▶ **Aim of the task**
Report each line of the entries below that includes "future".

━━━━━ Records shown

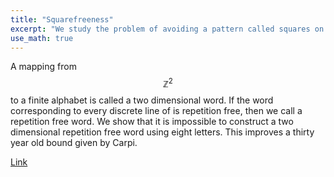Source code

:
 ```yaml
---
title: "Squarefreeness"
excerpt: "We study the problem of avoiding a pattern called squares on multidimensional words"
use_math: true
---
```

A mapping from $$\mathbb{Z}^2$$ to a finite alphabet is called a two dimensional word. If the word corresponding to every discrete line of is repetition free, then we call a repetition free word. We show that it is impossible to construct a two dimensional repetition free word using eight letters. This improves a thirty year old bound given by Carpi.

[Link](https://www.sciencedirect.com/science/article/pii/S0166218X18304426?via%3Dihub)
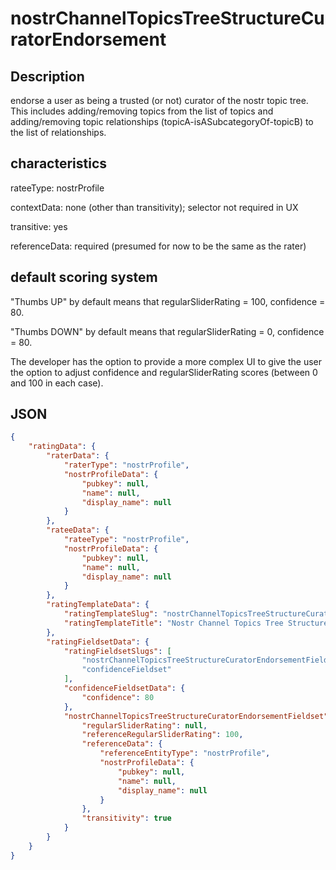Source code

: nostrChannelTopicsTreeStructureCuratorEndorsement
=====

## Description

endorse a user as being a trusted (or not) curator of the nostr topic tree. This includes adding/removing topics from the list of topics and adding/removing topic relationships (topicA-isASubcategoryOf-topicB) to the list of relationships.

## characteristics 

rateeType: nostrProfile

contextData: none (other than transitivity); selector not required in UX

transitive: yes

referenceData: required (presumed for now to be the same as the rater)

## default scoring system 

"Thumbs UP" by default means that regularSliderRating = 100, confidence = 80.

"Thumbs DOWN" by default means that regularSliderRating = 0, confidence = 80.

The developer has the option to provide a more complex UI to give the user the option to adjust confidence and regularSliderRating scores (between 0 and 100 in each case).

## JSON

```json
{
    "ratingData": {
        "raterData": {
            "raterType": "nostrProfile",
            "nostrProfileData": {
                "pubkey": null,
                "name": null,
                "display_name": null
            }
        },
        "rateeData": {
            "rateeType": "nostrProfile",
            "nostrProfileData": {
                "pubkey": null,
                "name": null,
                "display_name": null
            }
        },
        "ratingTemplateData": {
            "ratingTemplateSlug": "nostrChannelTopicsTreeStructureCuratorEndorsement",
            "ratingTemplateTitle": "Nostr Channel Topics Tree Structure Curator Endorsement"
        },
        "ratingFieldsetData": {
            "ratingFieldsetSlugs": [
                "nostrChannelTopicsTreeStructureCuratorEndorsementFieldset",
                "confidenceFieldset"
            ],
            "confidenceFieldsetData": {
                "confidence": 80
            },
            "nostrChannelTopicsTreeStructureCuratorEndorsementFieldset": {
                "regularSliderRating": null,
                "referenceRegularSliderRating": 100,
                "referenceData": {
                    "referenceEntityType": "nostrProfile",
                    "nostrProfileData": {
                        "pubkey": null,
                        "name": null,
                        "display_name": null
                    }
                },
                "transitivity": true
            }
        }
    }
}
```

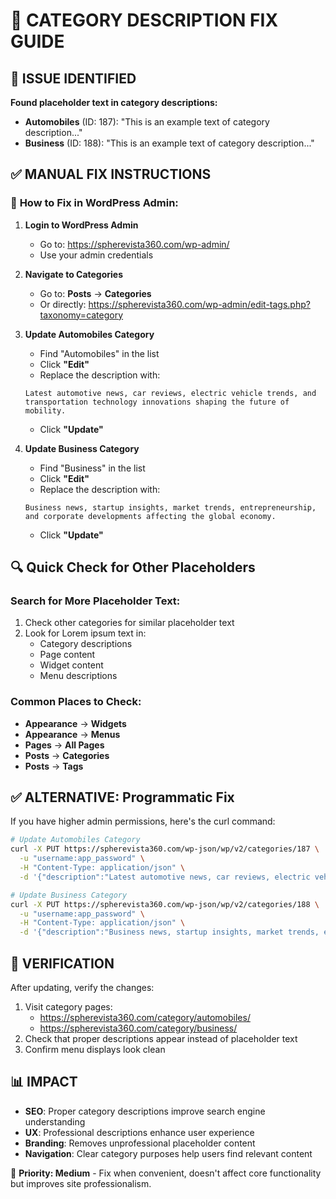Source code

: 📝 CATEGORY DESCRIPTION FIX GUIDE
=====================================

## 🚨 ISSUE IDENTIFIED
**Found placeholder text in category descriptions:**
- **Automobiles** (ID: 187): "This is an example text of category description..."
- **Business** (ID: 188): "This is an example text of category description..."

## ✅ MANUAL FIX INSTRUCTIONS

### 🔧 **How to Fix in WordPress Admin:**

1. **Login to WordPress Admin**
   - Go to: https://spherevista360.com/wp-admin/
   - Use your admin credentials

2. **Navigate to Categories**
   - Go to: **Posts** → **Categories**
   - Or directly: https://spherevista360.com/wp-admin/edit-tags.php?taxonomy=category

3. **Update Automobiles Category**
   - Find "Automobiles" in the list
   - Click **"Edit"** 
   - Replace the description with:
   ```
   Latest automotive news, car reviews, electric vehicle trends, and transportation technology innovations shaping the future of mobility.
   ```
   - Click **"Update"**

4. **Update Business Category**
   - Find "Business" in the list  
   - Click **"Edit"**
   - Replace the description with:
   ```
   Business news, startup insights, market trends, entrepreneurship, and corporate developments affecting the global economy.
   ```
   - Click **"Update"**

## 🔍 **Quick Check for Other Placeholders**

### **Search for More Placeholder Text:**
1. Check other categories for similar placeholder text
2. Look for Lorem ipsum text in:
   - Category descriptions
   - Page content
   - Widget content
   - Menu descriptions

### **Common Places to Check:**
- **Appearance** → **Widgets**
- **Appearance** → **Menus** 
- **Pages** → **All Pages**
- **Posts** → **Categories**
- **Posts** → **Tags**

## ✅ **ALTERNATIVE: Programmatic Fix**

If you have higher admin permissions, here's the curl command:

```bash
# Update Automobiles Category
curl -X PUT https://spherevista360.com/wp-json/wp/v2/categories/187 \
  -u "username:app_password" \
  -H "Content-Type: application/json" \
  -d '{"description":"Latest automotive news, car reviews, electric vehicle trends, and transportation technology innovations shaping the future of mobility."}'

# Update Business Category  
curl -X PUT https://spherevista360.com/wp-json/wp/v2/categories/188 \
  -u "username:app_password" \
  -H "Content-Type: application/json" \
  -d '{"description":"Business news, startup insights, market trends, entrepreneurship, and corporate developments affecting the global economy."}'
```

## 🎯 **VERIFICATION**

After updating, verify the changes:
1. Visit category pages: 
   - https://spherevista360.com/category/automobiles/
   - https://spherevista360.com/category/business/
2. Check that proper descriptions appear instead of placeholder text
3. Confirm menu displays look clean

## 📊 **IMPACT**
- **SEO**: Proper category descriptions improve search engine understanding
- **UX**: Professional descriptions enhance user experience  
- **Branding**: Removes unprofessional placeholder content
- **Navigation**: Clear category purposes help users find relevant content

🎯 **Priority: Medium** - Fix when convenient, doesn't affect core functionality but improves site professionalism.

━━━━━━━━━━

▶ **Response box**
   Latest automotive news, car reviews, electric vehicle trends, and transportation technology innovations shaping the future of mobility.
  -d '{"description":"Latest automotive news, car reviews, electric vehicle trends, and transportation technology innovations shaping the future of mobility."}'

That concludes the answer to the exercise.